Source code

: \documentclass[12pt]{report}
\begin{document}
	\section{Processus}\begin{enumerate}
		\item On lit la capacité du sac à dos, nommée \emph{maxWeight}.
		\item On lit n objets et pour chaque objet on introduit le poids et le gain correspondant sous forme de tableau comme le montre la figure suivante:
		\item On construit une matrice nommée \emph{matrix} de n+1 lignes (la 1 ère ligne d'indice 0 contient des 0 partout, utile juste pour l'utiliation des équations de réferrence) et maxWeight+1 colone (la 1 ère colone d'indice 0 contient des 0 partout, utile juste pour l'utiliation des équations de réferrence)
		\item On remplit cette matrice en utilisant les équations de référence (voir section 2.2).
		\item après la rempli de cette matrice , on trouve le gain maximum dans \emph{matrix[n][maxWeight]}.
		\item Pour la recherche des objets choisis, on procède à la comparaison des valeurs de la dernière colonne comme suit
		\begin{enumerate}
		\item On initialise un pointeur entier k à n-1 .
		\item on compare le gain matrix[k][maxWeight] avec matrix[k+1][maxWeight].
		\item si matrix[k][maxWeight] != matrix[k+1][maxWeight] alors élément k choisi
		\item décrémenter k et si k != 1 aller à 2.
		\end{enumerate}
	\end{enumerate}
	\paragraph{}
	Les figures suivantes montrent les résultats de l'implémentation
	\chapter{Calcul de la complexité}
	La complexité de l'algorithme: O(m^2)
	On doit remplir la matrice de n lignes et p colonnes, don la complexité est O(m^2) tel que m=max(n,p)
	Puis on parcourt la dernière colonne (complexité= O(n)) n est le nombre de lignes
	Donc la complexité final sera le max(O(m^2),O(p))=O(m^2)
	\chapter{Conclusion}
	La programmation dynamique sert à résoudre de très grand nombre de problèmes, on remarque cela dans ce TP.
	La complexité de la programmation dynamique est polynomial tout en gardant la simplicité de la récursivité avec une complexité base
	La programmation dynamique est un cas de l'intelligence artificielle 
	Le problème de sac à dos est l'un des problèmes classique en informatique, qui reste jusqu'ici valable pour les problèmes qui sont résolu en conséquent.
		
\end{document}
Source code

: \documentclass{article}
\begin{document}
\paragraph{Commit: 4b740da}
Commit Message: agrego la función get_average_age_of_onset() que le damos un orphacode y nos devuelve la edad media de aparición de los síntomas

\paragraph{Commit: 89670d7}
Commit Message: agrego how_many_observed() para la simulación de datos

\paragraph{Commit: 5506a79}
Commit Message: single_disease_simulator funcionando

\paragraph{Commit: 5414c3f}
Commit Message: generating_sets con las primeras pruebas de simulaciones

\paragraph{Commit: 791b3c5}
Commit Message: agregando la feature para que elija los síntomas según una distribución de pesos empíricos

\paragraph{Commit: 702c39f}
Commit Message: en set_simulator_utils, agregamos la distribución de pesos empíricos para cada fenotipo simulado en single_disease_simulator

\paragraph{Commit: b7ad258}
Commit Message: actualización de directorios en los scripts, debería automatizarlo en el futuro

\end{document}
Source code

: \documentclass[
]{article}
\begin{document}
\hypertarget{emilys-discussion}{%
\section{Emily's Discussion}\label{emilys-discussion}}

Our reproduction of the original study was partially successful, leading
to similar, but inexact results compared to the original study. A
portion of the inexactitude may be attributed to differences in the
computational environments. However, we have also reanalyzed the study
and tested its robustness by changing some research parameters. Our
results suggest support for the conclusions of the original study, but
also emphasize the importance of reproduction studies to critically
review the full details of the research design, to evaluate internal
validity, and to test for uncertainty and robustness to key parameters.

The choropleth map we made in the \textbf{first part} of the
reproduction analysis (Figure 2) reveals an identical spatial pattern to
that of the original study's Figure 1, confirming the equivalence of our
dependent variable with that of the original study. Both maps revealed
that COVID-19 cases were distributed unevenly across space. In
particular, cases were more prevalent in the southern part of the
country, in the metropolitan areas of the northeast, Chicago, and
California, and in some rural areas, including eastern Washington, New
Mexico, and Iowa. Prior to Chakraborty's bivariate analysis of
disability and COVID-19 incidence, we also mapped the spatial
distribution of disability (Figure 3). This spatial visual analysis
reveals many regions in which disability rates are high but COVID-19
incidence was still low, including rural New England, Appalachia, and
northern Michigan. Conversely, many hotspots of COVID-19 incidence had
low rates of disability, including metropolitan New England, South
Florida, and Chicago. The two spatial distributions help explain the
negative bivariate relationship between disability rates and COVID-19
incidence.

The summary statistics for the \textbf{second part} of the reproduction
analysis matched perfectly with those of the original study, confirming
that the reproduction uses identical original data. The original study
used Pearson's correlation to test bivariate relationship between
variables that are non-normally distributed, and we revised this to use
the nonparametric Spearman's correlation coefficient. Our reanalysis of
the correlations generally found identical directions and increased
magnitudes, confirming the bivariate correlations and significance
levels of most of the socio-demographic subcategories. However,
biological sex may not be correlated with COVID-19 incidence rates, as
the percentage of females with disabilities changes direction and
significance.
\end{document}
---
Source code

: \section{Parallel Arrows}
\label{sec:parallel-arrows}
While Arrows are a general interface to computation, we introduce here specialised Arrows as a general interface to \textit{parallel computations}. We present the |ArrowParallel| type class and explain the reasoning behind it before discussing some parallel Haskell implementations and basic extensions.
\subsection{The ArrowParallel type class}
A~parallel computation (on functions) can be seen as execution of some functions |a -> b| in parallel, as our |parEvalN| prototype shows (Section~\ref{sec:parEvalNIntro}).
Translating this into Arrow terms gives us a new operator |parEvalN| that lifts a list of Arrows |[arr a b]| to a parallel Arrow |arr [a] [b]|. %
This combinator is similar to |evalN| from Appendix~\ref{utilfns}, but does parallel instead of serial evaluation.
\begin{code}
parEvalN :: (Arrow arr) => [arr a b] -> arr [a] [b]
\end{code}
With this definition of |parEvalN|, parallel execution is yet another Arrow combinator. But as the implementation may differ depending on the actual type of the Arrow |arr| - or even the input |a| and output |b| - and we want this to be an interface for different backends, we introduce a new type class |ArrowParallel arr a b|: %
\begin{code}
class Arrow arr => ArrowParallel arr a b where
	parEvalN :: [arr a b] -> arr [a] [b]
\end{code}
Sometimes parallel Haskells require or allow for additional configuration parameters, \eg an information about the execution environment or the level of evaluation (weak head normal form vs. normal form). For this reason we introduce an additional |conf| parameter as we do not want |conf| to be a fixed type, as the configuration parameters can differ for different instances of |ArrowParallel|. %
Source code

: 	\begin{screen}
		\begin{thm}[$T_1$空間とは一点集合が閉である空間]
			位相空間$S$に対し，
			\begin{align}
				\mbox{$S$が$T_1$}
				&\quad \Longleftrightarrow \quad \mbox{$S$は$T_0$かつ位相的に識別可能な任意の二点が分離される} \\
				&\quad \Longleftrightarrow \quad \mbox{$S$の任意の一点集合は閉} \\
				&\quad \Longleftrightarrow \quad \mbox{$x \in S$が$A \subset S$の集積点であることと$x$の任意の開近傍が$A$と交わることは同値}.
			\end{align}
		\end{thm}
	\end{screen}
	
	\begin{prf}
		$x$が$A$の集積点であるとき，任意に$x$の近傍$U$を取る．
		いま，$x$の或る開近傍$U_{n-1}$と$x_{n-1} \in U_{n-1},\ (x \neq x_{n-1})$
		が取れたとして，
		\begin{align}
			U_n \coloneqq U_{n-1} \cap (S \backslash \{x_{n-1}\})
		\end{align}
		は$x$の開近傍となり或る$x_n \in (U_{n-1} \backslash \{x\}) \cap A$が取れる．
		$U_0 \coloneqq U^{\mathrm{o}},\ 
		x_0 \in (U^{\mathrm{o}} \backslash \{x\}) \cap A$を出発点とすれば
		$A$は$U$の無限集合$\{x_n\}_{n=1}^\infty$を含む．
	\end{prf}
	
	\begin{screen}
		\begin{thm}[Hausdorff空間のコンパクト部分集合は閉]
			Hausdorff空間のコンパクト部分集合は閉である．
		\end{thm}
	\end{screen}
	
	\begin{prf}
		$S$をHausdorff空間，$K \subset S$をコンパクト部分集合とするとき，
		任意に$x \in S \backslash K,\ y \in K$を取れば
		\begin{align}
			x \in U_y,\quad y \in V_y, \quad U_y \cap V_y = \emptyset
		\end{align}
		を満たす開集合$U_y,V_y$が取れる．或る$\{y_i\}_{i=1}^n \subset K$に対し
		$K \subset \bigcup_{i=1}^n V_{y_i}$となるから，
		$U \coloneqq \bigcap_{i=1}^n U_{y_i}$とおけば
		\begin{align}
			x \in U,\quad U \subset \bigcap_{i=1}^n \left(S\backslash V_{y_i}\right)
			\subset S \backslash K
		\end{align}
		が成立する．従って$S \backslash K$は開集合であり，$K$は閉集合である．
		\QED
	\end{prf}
==
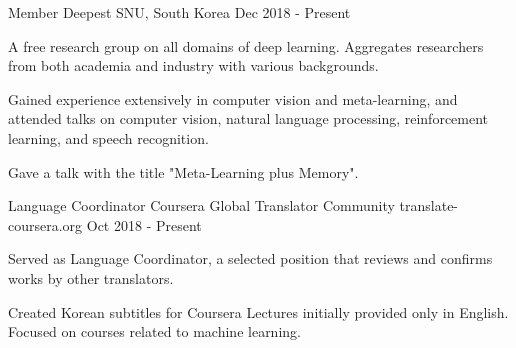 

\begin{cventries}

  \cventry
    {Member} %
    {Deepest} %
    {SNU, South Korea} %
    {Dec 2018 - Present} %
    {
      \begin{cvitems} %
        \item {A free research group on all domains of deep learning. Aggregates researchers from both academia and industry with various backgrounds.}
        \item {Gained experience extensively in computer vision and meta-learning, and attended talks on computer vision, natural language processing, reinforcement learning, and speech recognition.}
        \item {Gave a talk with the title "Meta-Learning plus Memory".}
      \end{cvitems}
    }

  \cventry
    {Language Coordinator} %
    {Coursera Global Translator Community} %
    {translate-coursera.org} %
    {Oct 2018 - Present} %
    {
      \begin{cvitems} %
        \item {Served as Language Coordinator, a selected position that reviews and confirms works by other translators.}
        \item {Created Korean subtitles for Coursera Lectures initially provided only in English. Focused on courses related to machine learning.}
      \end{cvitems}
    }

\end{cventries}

### What is needed
Count every line above that holds the string "metropolitan" and give the total, nothing more.

### The answer
2